> [Material provided]:
-------------------------

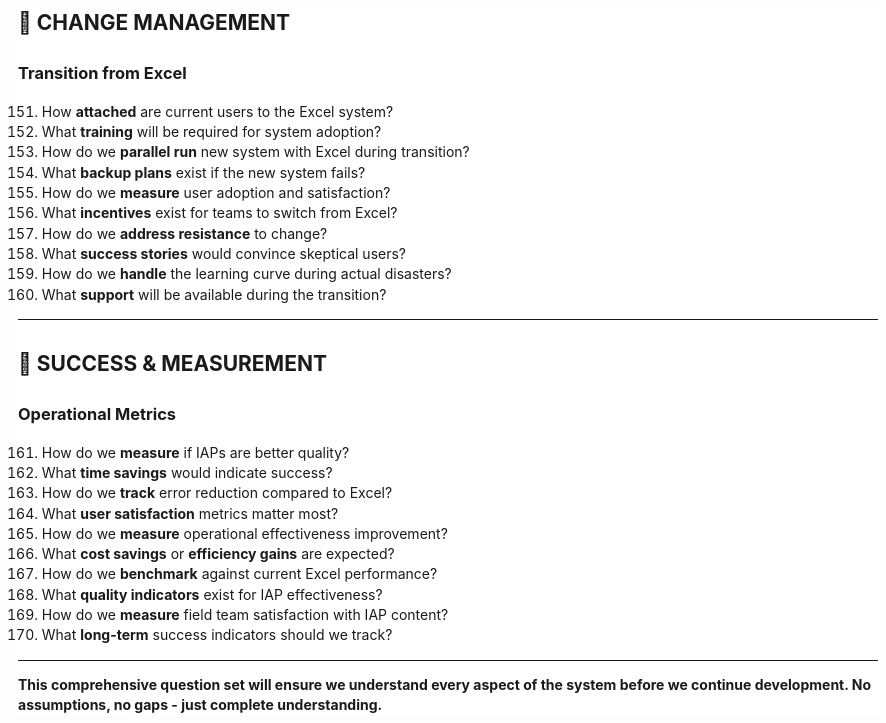 
## 🔄 **CHANGE MANAGEMENT**

### **Transition from Excel**
151. How **attached** are current users to the Excel system?
152. What **training** will be required for system adoption?
153. How do we **parallel run** new system with Excel during transition?
154. What **backup plans** exist if the new system fails?
155. How do we **measure** user adoption and satisfaction?
156. What **incentives** exist for teams to switch from Excel?
157. How do we **address resistance** to change?
158. What **success stories** would convince skeptical users?
159. How do we **handle** the learning curve during actual disasters?
160. What **support** will be available during the transition?

---

## 🎯 **SUCCESS & MEASUREMENT**

### **Operational Metrics**
161. How do we **measure** if IAPs are better quality?
162. What **time savings** would indicate success?
163. How do we **track** error reduction compared to Excel?
164. What **user satisfaction** metrics matter most?
165. How do we **measure** operational effectiveness improvement?
166. What **cost savings** or **efficiency gains** are expected?
167. How do we **benchmark** against current Excel performance?
168. What **quality indicators** exist for IAP effectiveness?
169. How do we **measure** field team satisfaction with IAP content?
170. What **long-term** success indicators should we track?

---

**This comprehensive question set will ensure we understand every aspect of the system before we continue development. No assumptions, no gaps - just complete understanding.**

-------------------------

> [Exercise objective]: Copy out the records exactly. Do not include the pictures.

> [Solution to this problem]:
## 🔄 **CHANGE MANAGEMENT**

### **Transition from Excel**
151. How **attached** are current users to the Excel system?
152. What **training** will be required for system adoption?
153. How do we **parallel run** new system with Excel during transition?
154. What **backup plans** exist if the new system fails?
155. How do we **measure** user adoption and satisfaction?
156. What **incentives** exist for teams to switch from Excel?
157. How do we **address resistance** to change?
158. What **success stories** would convince skeptical users?
159. How do we **handle** the learning curve during actual disasters?
160. What **support** will be available during the transition?

---

## 🎯 **SUCCESS & MEASUREMENT**

### **Operational Metrics**
161. How do we **measure** if IAPs are better quality?
162. What **time savings** would indicate success?
163. How do we **track** error reduction compared to Excel?
164. What **user satisfaction** metrics matter most?
165. How do we **measure** operational effectiveness improvement?
166. What **cost savings** or **efficiency gains** are expected?
167. How do we **benchmark** against current Excel performance?
168. What **quality indicators** exist for IAP effectiveness?
169. How do we **measure** field team satisfaction with IAP content?
170. What **long-term** success indicators should we track?

---

**This comprehensive question set will ensure we understand every aspect of the system before we continue development. No assumptions, no gaps - just complete understanding.**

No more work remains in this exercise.